Schwarzenegger held a wide-ranging Q&A session at the opening of this year's National Association of Hispanic Journalists (NAHJ) conference, affording him an audience with journalists and media types from across the country. He touched a nerve among some in the crowd by suggesting recent Latin American immigrants struggling to learn English "have got to turn off the Spanish television set," and should instead make use of English-language newspapers, television and radio to learn English, as he did.
On the same day California officials said they intend to move ahead with plans to take the Environmental Protection Agency to court in order to get tougher federal anti-pollution standards, Schwarzenegger said the federal government is acting too slowly on global climate change, putting Americans, and the world, at risk.
"We know we have global warming. We know already we?re in danger," he said. "Let's act now."
As for the fight over immigration, Schwarzenegger pointed out that "there are Republicans not voting for this bill right now, and there are Democrats not voting for this bill right now," and that moderate lawmakers should work together to bring lawmakers on the right and left together on the issue. When asked if he would sign the current immigration deal, Schwarzenegger said he would not.
"I have a lot of questions," about the current proposals, he said, especially related to costs and enforcement. But he added, "We're literally five minutes to midnight on the issue," and urged lawmakers to cut a deal this year.

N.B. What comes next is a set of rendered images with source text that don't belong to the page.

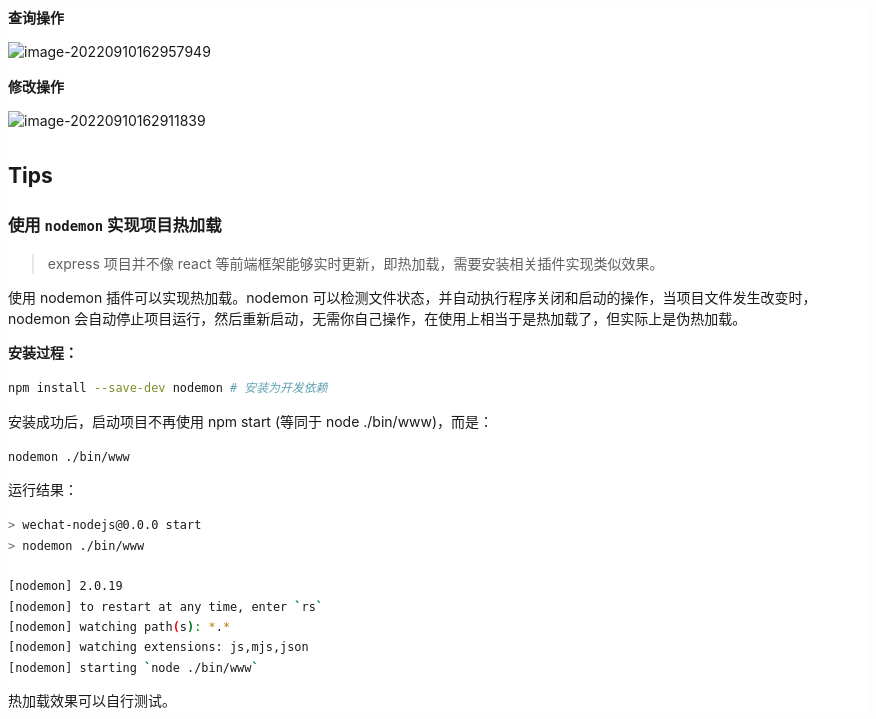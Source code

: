 **查询操作**

![image-20220910162957949](https://lpxz.oss-cn-zhangjiakou.aliyuncs.com/picgo/202209101630245.png)

**修改操作**

![image-20220910162911839](https://lpxz.oss-cn-zhangjiakou.aliyuncs.com/picgo/202209101630248.png)

## Tips

### 使用 `nodemon` 实现项目热加载

> express 项目并不像 react 等前端框架能够实时更新，即热加载，需要安装相关插件实现类似效果。

使用 nodemon 插件可以实现热加载。nodemon 可以检测文件状态，并自动执行程序关闭和启动的操作，当项目文件发生改变时，nodemon 会自动停止项目运行，然后重新启动，无需你自己操作，在使用上相当于是热加载了，但实际上是伪热加载。

**安装过程：**

```bash
npm install --save-dev nodemon # 安装为开发依赖
```

安装成功后，启动项目不再使用 npm start (等同于 node ./bin/www)，而是：

```bash
nodemon ./bin/www
```

运行结果：

```bash
> wechat-nodejs@0.0.0 start
> nodemon ./bin/www

[nodemon] 2.0.19
[nodemon] to restart at any time, enter `rs`
[nodemon] watching path(s): *.*
[nodemon] watching extensions: js,mjs,json
[nodemon] starting `node ./bin/www`
```

热加载效果可以自行测试。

The governor met with NAHJ members amid tough negotiations with state legislators over the state budget, due by July 1. Asked what advice he could give to Washington lawmakers suffering from historically low poll numbers, Schwarzenegger admitted he'd gone in the "wrong direction" when he started as governor by "being confrontational." He said California lawmakers have to do what's best for California, and that bipartisanship is key to the state?s success.
"As soon as you exclude one party, you?re excluding 50 percent of the talent pool," he said.
The governor reiterated he will continue to fight for state political reforms, including overhauling the state?s congressional redistricting process, imposing term limits on state officials, and campaign finance reform. He specifically cited his hope that state political fundraising activities will one day be banned during the state budget negotiation season.
Some have speculated Schwarzenegger may seek another political office in the future, perhaps running against Sen. Barbara Boxer (D-Calif.) in 2010.
But the governor said he'll instead continue to serve by working on public health issues, and through programs like the Special Olympics, adding, "I'm not that eager to run for another office."